I want to draw your attention to an excellent piece by my friend Scott Eric Alt over at “To Give A Defense.” It’s about yet another attempt at mass hysteria concerning Pope Francis’s consecration of Russia and Ukraine to the Virgin Mary scheduled for today. The Fatimaniacs are attempting to gin up a conspiracy theory that one of the titles of Mary, “Earth of Heaven,” is either a mistaken translation of “queen of Heaven” which would invalidate the consecration, or else a sneaky way of evoking the ancient Inca goddess Pachamana.
I can’t stress enough that this isn’t in any way how prayer works. If you mean to address the Virgin Mary, and you accidentally or by some ruse call her by the wrong title, you won’t make her unable to hear you. You definitely won’t evoke a spirit you didn’t want to speak with. The Mother of God is neither proud nor weak; she will hear and do anything she can to help. She’s not sitting there in Heaven tapping her foot, waiting for us to call her by just the right name. I don’t understand how the people obsessed with Fatima conspiracy theories can claim to love the Virgin Mary and yet honestly believe she is such an abusive mom.
But in any case, as Scott found out, “Earth of Heaven” is not a mistranslation and it’s nothing to do with Pachamana. It’s a line from a beautiful Byzantine hymn:
Holy Mary,
mother of the Lord,
your faith guides us.
Turn your gaze
towards your children,
Earth of heaven.
The road is long and night descends upon us:
intercede with Christ for us,
Earth of heaven.
The song is singing of Mary as the piece of the Earth who willingly offered her body for God to become incarnate: the fertile ground where Heaven grew among us.
And because of her offering of herself, Christ became incarnate, and now we all can also become earths for Heaven to grow in.
It’s not a mistake, it’s the whole mystery we celebrate today on the Annunciation.
If you follow my blog, you know I’ve been hiking a lot recently, to help cope with my depression and religious trauma. Hiking is one way I can get some prayers in, since it doesn’t feel safe to pray in church. I meditate and talk to God while I hike. The other day I took my camera with me to photograph the first wildflowers over at the Wildflower Reserve in Raccoon Creek, but the wildflowers are just barely getting started for the year. The snow had barely melted for the year. The brooks that ran back and forth across the path were gooey sludge. The creek itself looked green and sickly. The bracken was all dead hay. The trees were bare. The stretch of the path that’s supposed to be the “meadow trail” was more of a swamp; my feet kept getting stuck in the mud which was supposed to be hard packed earth.
There’s nothing wrong with the earth for looking like that, in this climate in March. That’s what the earth is. And it’s beautiful in its way, but that’s not what I came to see. I came to see Spring.
But at one point I looked down and saw little pepper-and-salt flowers, Ergenia.

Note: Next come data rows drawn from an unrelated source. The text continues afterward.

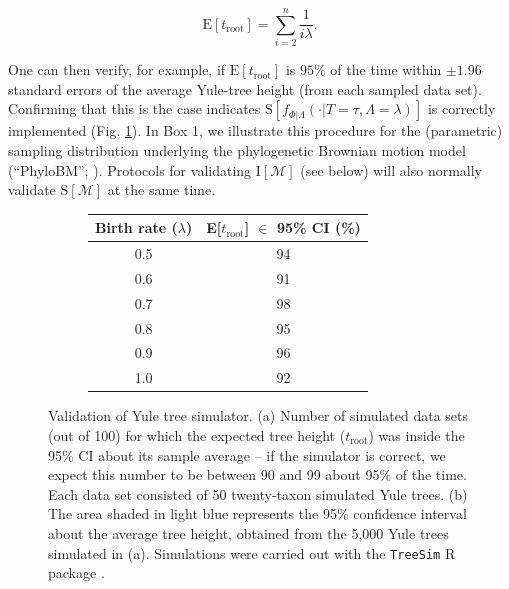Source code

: \documentclass[oneside]{article}
\begin{document}
\begin{equation}
  \text{E}[t_{\text{root}}] = \sum_{i=2}^{n}\frac{1}{i\lambda}.
  \label{eq:yule}
\end{equation}

\noindent One can then verify, for example, if $\text{E}[t_{\text{root}}]$ is $95\%$ of the time within $\pm 1.96$ standard errors of the average Yule-tree height (from each sampled data set).
Confirming that this is the case indicates $\text{S}[f_{\Phi|\Lambda}(\cdot|T=\tau,\Lambda=\lambda)]$ is correctly implemented (Fig. \ref{fig:yulemean}).
In Box 1, we illustrate this procedure for the (parametric) sampling distribution underlying the phylogenetic Brownian motion model (``PhyloBM''; \citealp{felsenstein73}).
Protocols for validating $\text{I}[\mathcal{M}]$ (see below) will also normally validate $\text{S}[\mathcal{M}]$ at the same time.

\begin{figure}
  \centering
  \vspace{0pt}
  \begin{subfigure}[t]{0.5\textwidth}
    \caption{}
    \centering
    \begin{tabular}{ cc }
    \hline
    Birth rate ($\lambda$) & E[$t_{\text{root}}$] $\in$ 95\% CI (\%)\\
    \hline  
    \rowcolor{gray!10}0.5 & 94\\
    0.6 & 91\\
    \rowcolor{gray!10}0.7 & 98\\
    0.8 & 95\\
    \rowcolor{gray!10}0.9 & 96\\
    1.0 & 92
  \end{tabular}
  \end{subfigure}
  \vspace{0pt}
  \hspace{1cm}
  \begin{subfigure}[t]{0.4\textwidth}
    \caption{}
    \centering
        
  \end{subfigure}
  \hfill
  \caption{Validation of Yule tree simulator.
    (a) Number of simulated data sets (out of 100) for which the
    expected tree height ($t_{\text{root}}$) was inside the 95\% CI
    about its sample average -- if the simulator is correct, we expect
    this number to be between 90 and 99 about 95\% of the time.
    Each data set consisted of 50 twenty-taxon simulated Yule trees.
    (b) The area shaded in light blue represents the
    95\% confidence interval about the average tree height, obtained
    from the 5,000 Yule trees simulated in (a). Simulations were
    carried out with the \texttt{TreeSim} R package \citep{stadler11}.}
  \label{fig:yulemean}
\end{figure}
\end{document}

Those are the earliest wildflowers, so early that another name for them is “harbinger of spring.” They don’t look like much, just janky white fuzz; it looked more like they’d been dropped on the ground as a prank than like they were bursting out of it. And on another hike I saw the very first tips of the skunk cabbage, a plant with a bad smell and an unfortunate name which is actually impressive to look at, poking out of the mud. It looked like a practical joke, like somebody had buried a plastic flower in the earth to fool the tourists. That’s the first thing that happens in the Spring. The earth begins to wake up and show us some living things, and the living things look impossible. From there it gets more and more extravagant and the whole muddy brown mess is alive with color. That time will come before you know it. Spring is inevitable, but when it starts it looks like a joke.
Spring is as impossible as a virgin becoming with child through the Holy Spirit, through no intervention by any man but simply by saying “yes.”
Yes, let it be done to me. Fiat mihi secondum verbum tuum. And the earth turns into something it wasn’t before, and life comes back.
It is such a beautiful thing that our Church celebrates the Annunciation in late March, while these mysteries are going on all around us.
“Earth of Heaven” isn’t a mistake. It’s like the Spring: an impossibility that happens anyway.